Each record below has to be printed verbatim.

(Records from a collection)
=-=-=
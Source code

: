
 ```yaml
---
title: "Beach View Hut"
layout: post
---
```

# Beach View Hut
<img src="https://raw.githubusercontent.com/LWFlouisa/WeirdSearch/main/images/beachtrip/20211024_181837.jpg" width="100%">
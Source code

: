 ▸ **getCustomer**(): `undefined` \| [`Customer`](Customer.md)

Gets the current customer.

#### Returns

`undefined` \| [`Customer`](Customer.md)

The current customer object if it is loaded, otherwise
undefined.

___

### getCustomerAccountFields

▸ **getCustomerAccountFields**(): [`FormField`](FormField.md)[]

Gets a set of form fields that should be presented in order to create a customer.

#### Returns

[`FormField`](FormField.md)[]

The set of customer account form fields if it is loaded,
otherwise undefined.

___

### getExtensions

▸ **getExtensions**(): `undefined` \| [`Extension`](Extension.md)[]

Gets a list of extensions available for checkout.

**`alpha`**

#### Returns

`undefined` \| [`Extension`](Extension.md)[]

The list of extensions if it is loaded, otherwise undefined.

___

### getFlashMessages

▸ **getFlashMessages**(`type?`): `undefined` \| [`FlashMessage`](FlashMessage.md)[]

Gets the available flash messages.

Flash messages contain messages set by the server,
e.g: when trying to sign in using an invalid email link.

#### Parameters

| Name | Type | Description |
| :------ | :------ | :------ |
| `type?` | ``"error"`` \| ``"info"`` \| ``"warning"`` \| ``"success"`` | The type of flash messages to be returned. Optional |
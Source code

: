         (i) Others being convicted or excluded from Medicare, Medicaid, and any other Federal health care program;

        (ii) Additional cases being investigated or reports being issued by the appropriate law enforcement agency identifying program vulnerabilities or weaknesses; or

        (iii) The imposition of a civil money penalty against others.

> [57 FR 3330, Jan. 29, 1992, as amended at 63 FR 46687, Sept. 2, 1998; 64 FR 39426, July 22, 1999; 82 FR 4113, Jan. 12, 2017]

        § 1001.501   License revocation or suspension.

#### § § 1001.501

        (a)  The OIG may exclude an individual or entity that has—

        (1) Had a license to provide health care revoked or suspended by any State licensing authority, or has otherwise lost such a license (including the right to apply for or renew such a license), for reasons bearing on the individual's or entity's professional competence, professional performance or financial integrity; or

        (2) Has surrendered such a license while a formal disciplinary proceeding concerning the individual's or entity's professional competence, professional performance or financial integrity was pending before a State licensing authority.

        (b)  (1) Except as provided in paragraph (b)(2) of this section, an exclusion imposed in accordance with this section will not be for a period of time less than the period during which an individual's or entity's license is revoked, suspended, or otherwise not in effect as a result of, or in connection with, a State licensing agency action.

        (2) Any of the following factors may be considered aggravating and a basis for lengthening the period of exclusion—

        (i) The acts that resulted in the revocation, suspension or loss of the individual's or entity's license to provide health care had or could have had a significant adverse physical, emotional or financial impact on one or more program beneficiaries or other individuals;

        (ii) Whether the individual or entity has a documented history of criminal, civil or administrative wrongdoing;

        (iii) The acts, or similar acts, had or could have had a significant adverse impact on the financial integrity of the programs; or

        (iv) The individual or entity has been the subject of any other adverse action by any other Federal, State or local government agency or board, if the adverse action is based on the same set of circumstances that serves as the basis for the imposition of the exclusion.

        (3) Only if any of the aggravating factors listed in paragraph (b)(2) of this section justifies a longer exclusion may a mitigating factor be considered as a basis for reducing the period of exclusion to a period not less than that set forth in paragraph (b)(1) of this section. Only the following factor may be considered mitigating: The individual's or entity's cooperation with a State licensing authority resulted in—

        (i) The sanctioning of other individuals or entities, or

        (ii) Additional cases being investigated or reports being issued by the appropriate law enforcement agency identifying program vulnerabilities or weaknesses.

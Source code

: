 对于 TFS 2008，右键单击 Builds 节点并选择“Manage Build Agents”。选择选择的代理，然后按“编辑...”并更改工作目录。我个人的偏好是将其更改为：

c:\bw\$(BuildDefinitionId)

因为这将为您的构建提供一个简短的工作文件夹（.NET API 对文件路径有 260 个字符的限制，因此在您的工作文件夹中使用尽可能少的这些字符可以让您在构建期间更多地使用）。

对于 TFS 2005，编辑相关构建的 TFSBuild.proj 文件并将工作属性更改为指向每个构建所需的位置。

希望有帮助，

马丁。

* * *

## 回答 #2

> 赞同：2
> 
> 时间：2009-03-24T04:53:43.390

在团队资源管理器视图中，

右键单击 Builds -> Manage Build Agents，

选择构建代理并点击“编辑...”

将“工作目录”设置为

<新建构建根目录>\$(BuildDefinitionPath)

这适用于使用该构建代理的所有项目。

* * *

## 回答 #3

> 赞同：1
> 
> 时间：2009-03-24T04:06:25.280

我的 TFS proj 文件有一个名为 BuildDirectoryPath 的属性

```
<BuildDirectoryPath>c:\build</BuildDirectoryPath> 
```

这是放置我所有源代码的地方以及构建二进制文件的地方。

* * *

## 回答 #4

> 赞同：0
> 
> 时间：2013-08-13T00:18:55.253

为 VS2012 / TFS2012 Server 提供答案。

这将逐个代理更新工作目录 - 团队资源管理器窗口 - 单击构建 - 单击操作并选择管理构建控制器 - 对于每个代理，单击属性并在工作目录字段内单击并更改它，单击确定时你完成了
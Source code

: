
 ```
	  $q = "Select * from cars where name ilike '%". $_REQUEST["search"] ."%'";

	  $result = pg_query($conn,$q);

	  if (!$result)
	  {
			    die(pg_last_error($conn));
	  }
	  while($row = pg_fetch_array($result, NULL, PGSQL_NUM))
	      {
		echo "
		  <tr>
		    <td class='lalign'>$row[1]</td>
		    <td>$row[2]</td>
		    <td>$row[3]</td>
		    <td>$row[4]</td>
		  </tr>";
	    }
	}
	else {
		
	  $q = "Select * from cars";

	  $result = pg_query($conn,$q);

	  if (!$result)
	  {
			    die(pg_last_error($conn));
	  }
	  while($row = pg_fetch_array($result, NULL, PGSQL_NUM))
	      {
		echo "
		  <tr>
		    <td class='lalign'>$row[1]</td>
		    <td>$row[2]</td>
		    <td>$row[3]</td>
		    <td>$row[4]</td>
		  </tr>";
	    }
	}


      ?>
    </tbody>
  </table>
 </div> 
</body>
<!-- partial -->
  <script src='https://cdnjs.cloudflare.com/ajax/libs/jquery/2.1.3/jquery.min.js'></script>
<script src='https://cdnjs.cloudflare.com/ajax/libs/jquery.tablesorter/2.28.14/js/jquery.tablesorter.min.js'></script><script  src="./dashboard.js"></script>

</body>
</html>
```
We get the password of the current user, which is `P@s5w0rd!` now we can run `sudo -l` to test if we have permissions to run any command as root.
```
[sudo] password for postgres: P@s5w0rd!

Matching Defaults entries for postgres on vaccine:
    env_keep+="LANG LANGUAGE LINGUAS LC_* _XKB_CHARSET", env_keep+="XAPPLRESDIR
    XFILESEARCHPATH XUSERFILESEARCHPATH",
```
=-=-=
- **Finished task**
Source code

:
 ```yaml
---
title: "Beach View Hut"
layout: post
---
```

# Beach View Hut
<img src="https://raw.githubusercontent.com/LWFlouisa/WeirdSearch/main/images/beachtrip/20211024_181837.jpg" width="100%">
Source code

: ▸ **getCustomer**(): `undefined` \| [`Customer`](Customer.md)

Gets the current customer.

#### Returns

`undefined` \| [`Customer`](Customer.md)

The current customer object if it is loaded, otherwise
undefined.

___

### getCustomerAccountFields

▸ **getCustomerAccountFields**(): [`FormField`](FormField.md)[]

Gets a set of form fields that should be presented in order to create a customer.

#### Returns

[`FormField`](FormField.md)[]

The set of customer account form fields if it is loaded,
otherwise undefined.

___

### getExtensions

▸ **getExtensions**(): `undefined` \| [`Extension`](Extension.md)[]

Gets a list of extensions available for checkout.

**`alpha`**

#### Returns

`undefined` \| [`Extension`](Extension.md)[]

The list of extensions if it is loaded, otherwise undefined.

___

### getFlashMessages

▸ **getFlashMessages**(`type?`): `undefined` \| [`FlashMessage`](FlashMessage.md)[]

Gets the available flash messages.

Flash messages contain messages set by the server,
e.g: when trying to sign in using an invalid email link.

#### Parameters

| Name | Type | Description |
| :------ | :------ | :------ |
| `type?` | ``"error"`` \| ``"info"`` \| ``"warning"`` \| ``"success"`` | The type of flash messages to be returned. Optional |
Source code

:         (i) Others being convicted or excluded from Medicare, Medicaid, and any other Federal health care program;

        (ii) Additional cases being investigated or reports being issued by the appropriate law enforcement agency identifying program vulnerabilities or weaknesses; or

        (iii) The imposition of a civil money penalty against others.

> [57 FR 3330, Jan. 29, 1992, as amended at 63 FR 46687, Sept. 2, 1998; 64 FR 39426, July 22, 1999; 82 FR 4113, Jan. 12, 2017]

        § 1001.501   License revocation or suspension.

#### § § 1001.501

        (a)  The OIG may exclude an individual or entity that has—

        (1) Had a license to provide health care revoked or suspended by any State licensing authority, or has otherwise lost such a license (including the right to apply for or renew such a license), for reasons bearing on the individual's or entity's professional competence, professional performance or financial integrity; or

        (2) Has surrendered such a license while a formal disciplinary proceeding concerning the individual's or entity's professional competence, professional performance or financial integrity was pending before a State licensing authority.

        (b)  (1) Except as provided in paragraph (b)(2) of this section, an exclusion imposed in accordance with this section will not be for a period of time less than the period during which an individual's or entity's license is revoked, suspended, or otherwise not in effect as a result of, or in connection with, a State licensing agency action.

        (2) Any of the following factors may be considered aggravating and a basis for lengthening the period of exclusion—

        (i) The acts that resulted in the revocation, suspension or loss of the individual's or entity's license to provide health care had or could have had a significant adverse physical, emotional or financial impact on one or more program beneficiaries or other individuals;

        (ii) Whether the individual or entity has a documented history of criminal, civil or administrative wrongdoing;

        (iii) The acts, or similar acts, had or could have had a significant adverse impact on the financial integrity of the programs; or

        (iv) The individual or entity has been the subject of any other adverse action by any other Federal, State or local government agency or board, if the adverse action is based on the same set of circumstances that serves as the basis for the imposition of the exclusion.

        (3) Only if any of the aggravating factors listed in paragraph (b)(2) of this section justifies a longer exclusion may a mitigating factor be considered as a basis for reducing the period of exclusion to a period not less than that set forth in paragraph (b)(1) of this section. Only the following factor may be considered mitigating: The individual's or entity's cooperation with a State licensing authority resulted in—

        (i) The sanctioning of other individuals or entities, or

        (ii) Additional cases being investigated or reports being issued by the appropriate law enforcement agency identifying program vulnerabilities or weaknesses.

Source code

: 对于 TFS 2008，右键单击 Builds 节点并选择“Manage Build Agents”。选择选择的代理，然后按“编辑...”并更改工作目录。我个人的偏好是将其更改为：

c:\bw\$(BuildDefinitionId)

因为这将为您的构建提供一个简短的工作文件夹（.NET API 对文件路径有 260 个字符的限制，因此在您的工作文件夹中使用尽可能少的这些字符可以让您在构建期间更多地使用）。

对于 TFS 2005，编辑相关构建的 TFSBuild.proj 文件并将工作属性更改为指向每个构建所需的位置。

希望有帮助，

马丁。

* * *

## 回答 #2

> 赞同：2
> 
> 时间：2009-03-24T04:53:43.390

在团队资源管理器视图中，

右键单击 Builds -> Manage Build Agents，

选择构建代理并点击“编辑...”

将“工作目录”设置为

<新建构建根目录>\$(BuildDefinitionPath)

这适用于使用该构建代理的所有项目。

* * *

## 回答 #3

> 赞同：1
> 
> 时间：2009-03-24T04:06:25.280

我的 TFS proj 文件有一个名为 BuildDirectoryPath 的属性

```
<BuildDirectoryPath>c:\build</BuildDirectoryPath> 
```

这是放置我所有源代码的地方以及构建二进制文件的地方。

* * *

## 回答 #4

> 赞同：0
> 
> 时间：2013-08-13T00:18:55.253

为 VS2012 / TFS2012 Server 提供答案。

这将逐个代理更新工作目录 - 团队资源管理器窗口 - 单击构建 - 单击操作并选择管理构建控制器 - 对于每个代理，单击属性并在工作目录字段内单击并更改它，单击确定时你完成了
Source code

:
 ```
	  $q = "Select * from cars where name ilike '%". $_REQUEST["search"] ."%'";

	  $result = pg_query($conn,$q);

	  if (!$result)
	  {
			    die(pg_last_error($conn));
	  }
	  while($row = pg_fetch_array($result, NULL, PGSQL_NUM))
	      {
		echo "
		  <tr>
		    <td class='lalign'>$row[1]</td>
		    <td>$row[2]</td>
		    <td>$row[3]</td>
		    <td>$row[4]</td>
		  </tr>";
	    }
	}
	else {
		
	  $q = "Select * from cars";

	  $result = pg_query($conn,$q);

	  if (!$result)
	  {
			    die(pg_last_error($conn));
	  }
	  while($row = pg_fetch_array($result, NULL, PGSQL_NUM))
	      {
		echo "
		  <tr>
		    <td class='lalign'>$row[1]</td>
		    <td>$row[2]</td>
		    <td>$row[3]</td>
		    <td>$row[4]</td>
		  </tr>";
	    }
	}


      ?>
    </tbody>
  </table>
 </div> 
</body>
<!-- partial -->
  <script src='https://cdnjs.cloudflare.com/ajax/libs/jquery/2.1.3/jquery.min.js'></script>
<script src='https://cdnjs.cloudflare.com/ajax/libs/jquery.tablesorter/2.28.14/js/jquery.tablesorter.min.js'></script><script  src="./dashboard.js"></script>

</body>
</html>
```
We get the password of the current user, which is `P@s5w0rd!` now we can run `sudo -l` to test if we have permissions to run any command as root.
```
[sudo] password for postgres: P@s5w0rd!

Matching Defaults entries for postgres on vaccine:
    env_keep+="LANG LANGUAGE LINGUAS LC_* _XKB_CHARSET", env_keep+="XAPPLRESDIR
    XFILESEARCHPATH XUSERFILESEARCHPATH",
```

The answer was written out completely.